2. It has a great influence on China's national economy.

The long-term large-scale entry of foreign direct investment into China will inevitably intensify the fierce competition and repeated contests between the foreign-funded economy and China's national economy. By virtue of its monopoly advantages in capital, technology, management, brand and scale, foreign direct investment has controlled some industries and markets in China, wiped out a large number of national brand products, swallowed up domestic enterprises, especially state-owned assets, through "green land investment" and mergers and acquisitions of domestic enterprises, which has had a significant negative impact on China's national economic development.

(1) Control some domestic industries and markets. After more than 20 years of rapid expansion, foreign direct investment enterprises have occupied an absolute advantage in some industries and markets in China. Among them, there are two characteristics that deserve high attention. First of all, foreign investors first set up large enterprises in China's infant industries. For example, in the electronic and communication equipment manufacturing industry, foreign direct investment enterprises have accounted for more than 90% of the production and sales of products such as mobile communication, optical communication and satellite communication. Second, foreign businessmen monopolize some pillar industries and strategic industries with high profitability and broad market prospects in China. Taking the automobile industry as an example, world-famous multinational companies have rushed to China, and basically controlled the automobile market in China through joint ventures or mergers and acquisitions with the "leaders" of China's automobile industry. At present, the share of nine foreign direct investment automobile enterprises in China automobile market has reached 95%, such as high-tech industries. At present, the export of high-tech products by foreign-invested enterprises accounts for nearly 90% of the total export of high-tech products in China. It can be seen that the high-tech industry in China has been basically controlled by foreign direct investment enterprises.

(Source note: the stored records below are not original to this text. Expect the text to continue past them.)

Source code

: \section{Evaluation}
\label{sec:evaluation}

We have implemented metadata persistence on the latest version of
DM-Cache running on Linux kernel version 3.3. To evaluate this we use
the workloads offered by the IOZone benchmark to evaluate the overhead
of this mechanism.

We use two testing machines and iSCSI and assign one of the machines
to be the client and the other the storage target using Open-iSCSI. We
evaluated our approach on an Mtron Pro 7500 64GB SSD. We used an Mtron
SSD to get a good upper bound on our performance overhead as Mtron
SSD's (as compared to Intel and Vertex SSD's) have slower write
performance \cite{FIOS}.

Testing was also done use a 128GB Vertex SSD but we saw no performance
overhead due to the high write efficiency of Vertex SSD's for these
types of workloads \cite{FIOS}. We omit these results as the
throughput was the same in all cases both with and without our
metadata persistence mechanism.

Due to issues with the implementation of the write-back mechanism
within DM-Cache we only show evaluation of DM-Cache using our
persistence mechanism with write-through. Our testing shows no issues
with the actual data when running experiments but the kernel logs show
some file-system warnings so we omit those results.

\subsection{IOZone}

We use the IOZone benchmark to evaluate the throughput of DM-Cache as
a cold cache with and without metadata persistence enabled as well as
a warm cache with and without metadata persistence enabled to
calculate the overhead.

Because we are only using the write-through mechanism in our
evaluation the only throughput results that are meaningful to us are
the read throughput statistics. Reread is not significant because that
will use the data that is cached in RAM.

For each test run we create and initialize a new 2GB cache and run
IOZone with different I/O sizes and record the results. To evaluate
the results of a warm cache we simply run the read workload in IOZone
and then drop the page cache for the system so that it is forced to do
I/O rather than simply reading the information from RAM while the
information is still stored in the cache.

(2) A large number of national brand products have been squeezed out of the market. By taking advantage of its monopoly advantage and the low-cost advantage of local production in China, foreign businessmen launched fierce competition with domestic enterprises in China, forcing a large number of national brands in China to gradually withdraw from the market. Foreign businessmen mainly adopt three ways in this regard: first, competitive elimination. By virtue of the quality and service advantages of their brand products, foreign businessmen have eliminated some national brand products in China. The second is the "frozen" elimination. Foreign businessmen bought China's original brand-name trademarks in joint ventures with China enterprises, but they didn't use them and deliberately "frozen them". The products of the joint venture only use foreign trademark. Finally, the original China famous brand products disappeared from the market. The third is "sliding" elimination. When a foreign investor establishes a joint venture with a China enterprise, the Chinese side is required to transfer the famous brand trademark to the joint venture. Then, using the original sales channels in China, we mainly sell products with foreign trademark and a few products with Chinese trademarks. Once the products with foreign trademark are firmly established in the market, they will immediately stop producing and selling products with Chinese trademarks.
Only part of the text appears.